*** Given records Section Begins ***
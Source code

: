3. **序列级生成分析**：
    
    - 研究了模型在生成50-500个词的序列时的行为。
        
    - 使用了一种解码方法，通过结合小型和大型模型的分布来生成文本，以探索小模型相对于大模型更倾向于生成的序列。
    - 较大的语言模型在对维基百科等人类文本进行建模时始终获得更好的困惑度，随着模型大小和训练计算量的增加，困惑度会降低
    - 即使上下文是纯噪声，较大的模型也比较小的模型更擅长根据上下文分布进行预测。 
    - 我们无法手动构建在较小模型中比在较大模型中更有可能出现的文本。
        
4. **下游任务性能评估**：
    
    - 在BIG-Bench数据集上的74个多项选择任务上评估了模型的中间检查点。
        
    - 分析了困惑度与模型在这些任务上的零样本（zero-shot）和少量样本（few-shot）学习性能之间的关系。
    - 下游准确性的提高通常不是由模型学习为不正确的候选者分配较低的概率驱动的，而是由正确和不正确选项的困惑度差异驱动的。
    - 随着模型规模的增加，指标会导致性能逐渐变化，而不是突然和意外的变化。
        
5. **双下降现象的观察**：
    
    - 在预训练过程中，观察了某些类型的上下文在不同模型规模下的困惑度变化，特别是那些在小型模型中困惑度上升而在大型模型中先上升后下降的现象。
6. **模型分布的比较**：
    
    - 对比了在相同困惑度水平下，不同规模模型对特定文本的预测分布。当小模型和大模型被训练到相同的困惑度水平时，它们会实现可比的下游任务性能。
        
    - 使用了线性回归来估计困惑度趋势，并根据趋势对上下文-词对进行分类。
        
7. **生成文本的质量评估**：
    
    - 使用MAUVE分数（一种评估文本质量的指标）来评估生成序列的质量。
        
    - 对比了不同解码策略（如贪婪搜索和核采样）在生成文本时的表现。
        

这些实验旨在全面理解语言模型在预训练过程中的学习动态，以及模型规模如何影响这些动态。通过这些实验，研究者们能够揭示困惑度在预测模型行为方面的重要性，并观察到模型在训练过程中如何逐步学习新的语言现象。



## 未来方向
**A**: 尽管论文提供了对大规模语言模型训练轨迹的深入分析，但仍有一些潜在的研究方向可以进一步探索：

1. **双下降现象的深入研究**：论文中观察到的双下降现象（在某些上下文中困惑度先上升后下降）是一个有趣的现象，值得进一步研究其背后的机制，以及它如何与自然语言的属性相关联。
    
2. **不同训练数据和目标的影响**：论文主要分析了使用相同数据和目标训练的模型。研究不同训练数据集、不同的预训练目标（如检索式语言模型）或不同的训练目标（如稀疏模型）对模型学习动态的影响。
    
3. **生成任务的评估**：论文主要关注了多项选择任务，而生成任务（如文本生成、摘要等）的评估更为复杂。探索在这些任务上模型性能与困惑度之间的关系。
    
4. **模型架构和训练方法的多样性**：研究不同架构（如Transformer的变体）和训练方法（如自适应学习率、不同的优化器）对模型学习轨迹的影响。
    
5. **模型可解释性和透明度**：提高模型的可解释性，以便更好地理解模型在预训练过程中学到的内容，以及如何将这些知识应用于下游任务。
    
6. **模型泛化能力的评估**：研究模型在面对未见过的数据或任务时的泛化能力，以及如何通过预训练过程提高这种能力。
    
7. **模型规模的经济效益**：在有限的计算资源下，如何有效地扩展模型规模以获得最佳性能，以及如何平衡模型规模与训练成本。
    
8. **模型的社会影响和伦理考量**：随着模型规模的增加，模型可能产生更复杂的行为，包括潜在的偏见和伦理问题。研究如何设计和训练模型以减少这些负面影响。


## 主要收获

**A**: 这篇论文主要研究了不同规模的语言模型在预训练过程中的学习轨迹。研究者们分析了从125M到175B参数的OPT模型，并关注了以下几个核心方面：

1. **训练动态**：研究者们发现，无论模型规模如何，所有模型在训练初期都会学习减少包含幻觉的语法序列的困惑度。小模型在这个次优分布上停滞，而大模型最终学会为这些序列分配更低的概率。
*** Given records Section Ends ***
- **Problem to solve**
Exactly as they stand, set down the lines from the top of the data through the line with "5. **双下降现象的观察**：".

- **Response for this exercise**
Source code

:3. **序列级生成分析**：
    
    - 研究了模型在生成50-500个词的序列时的行为。
        
    - 使用了一种解码方法，通过结合小型和大型模型的分布来生成文本，以探索小模型相对于大模型更倾向于生成的序列。
    - 较大的语言模型在对维基百科等人类文本进行建模时始终获得更好的困惑度，随着模型大小和训练计算量的增加，困惑度会降低
    - 即使上下文是纯噪声，较大的模型也比较小的模型更擅长根据上下文分布进行预测。 
    - 我们无法手动构建在较小模型中比在较大模型中更有可能出现的文本。
        
4. **下游任务性能评估**：
    
    - 在BIG-Bench数据集上的74个多项选择任务上评估了模型的中间检查点。
        
    - 分析了困惑度与模型在这些任务上的零样本（zero-shot）和少量样本（few-shot）学习性能之间的关系。
    - 下游准确性的提高通常不是由模型学习为不正确的候选者分配较低的概率驱动的，而是由正确和不正确选项的困惑度差异驱动的。
    - 随着模型规模的增加，指标会导致性能逐渐变化，而不是突然和意外的变化。
        
5. **双下降现象的观察**：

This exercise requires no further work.